(Saved entries)
———
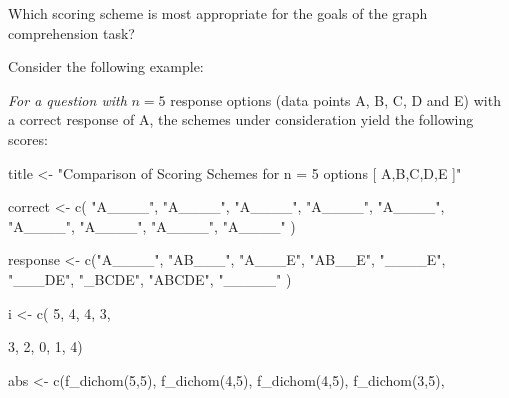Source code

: \documentclass[
  letterpaper,
  DIV=11,
  numbers=noendperiod]{scrreprt}
\newenvironment{Shaded}{\begin{snugshade}}{\end{snugshade}}
\newcommand{\DecValTok}[1]{\textcolor[rgb]{0.68,0.00,0.00}{#1}}
\newcommand{\FunctionTok}[1]{\textcolor[rgb]{0.28,0.35,0.67}{#1}}
\newcommand{\NormalTok}[1]{\textcolor[rgb]{0.00,0.23,0.31}{#1}}
\newcommand{\OtherTok}[1]{\textcolor[rgb]{0.00,0.23,0.31}{#1}}
\newcommand{\StringTok}[1]{\textcolor[rgb]{0.13,0.47,0.30}{#1}}
\begin{document}
Which scoring scheme is most appropriate for the goals of the graph
comprehension task?

Consider the following example:

\emph{For a question with} \(n = 5\) response options (data points A, B,
C, D and E) with a correct response of A, the schemes under
consideration yield the following scores:

\begin{Shaded}
\begin{Highlighting}[]
\NormalTok{title }\OtherTok{\textless{}{-}} \StringTok{"Comparison of Scoring Schemes for n = 5 options [ A,B,C,D,E ]"}

\NormalTok{correct }\OtherTok{\textless{}{-}} \FunctionTok{c}\NormalTok{( }\StringTok{"A\_\_\_\_"}\NormalTok{,  }
              \StringTok{"A\_\_\_\_"}\NormalTok{,      }
              \StringTok{"A\_\_\_\_"}\NormalTok{,        }
              \StringTok{"A\_\_\_\_"}\NormalTok{,        }
              \StringTok{"A\_\_\_\_"}\NormalTok{,      }
              \StringTok{"A\_\_\_\_"}\NormalTok{,      }
              \StringTok{"A\_\_\_\_"}\NormalTok{,      }
              \StringTok{"A\_\_\_\_"}\NormalTok{,      }
              \StringTok{"A\_\_\_\_"}\NormalTok{ ) }

\NormalTok{response }\OtherTok{\textless{}{-}} \FunctionTok{c}\NormalTok{(}\StringTok{"A\_\_\_\_"}\NormalTok{,  }
              \StringTok{"AB\_\_\_"}\NormalTok{,      }
              \StringTok{"A\_\_\_E"}\NormalTok{,      }
              \StringTok{"AB\_\_E"}\NormalTok{,        }
              \StringTok{"\_\_\_\_E"}\NormalTok{,}
              \StringTok{"\_\_\_DE"}\NormalTok{,}
              \StringTok{"\_BCDE"}\NormalTok{,      }
              \StringTok{"ABCDE"}\NormalTok{,      }
              \StringTok{"\_\_\_\_\_"}\NormalTok{ )}

\NormalTok{i }\OtherTok{\textless{}{-}} \FunctionTok{c}\NormalTok{(        }\DecValTok{5}\NormalTok{,       }
               \DecValTok{4}\NormalTok{,              }
               \DecValTok{4}\NormalTok{,              }
               \DecValTok{3}\NormalTok{,               }
               
               \DecValTok{3}\NormalTok{,}
               \DecValTok{2}\NormalTok{,}
               \DecValTok{0}\NormalTok{,}
               \DecValTok{1}\NormalTok{,}
               \DecValTok{4}\NormalTok{)}

\NormalTok{abs }\OtherTok{\textless{}{-}} \FunctionTok{c}\NormalTok{(}\FunctionTok{f\_dichom}\NormalTok{(}\DecValTok{5}\NormalTok{,}\DecValTok{5}\NormalTok{), }
         \FunctionTok{f\_dichom}\NormalTok{(}\DecValTok{4}\NormalTok{,}\DecValTok{5}\NormalTok{), }
         \FunctionTok{f\_dichom}\NormalTok{(}\DecValTok{4}\NormalTok{,}\DecValTok{5}\NormalTok{), }
         \FunctionTok{f\_dichom}\NormalTok{(}\DecValTok{3}\NormalTok{,}\DecValTok{5}\NormalTok{), }
         

\end{Highlighting}
\end{Shaded}
\end{document}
———
Copy out the lines of the records above in which the string "following" appears.

Consider the following example:
consideration yield the following scores:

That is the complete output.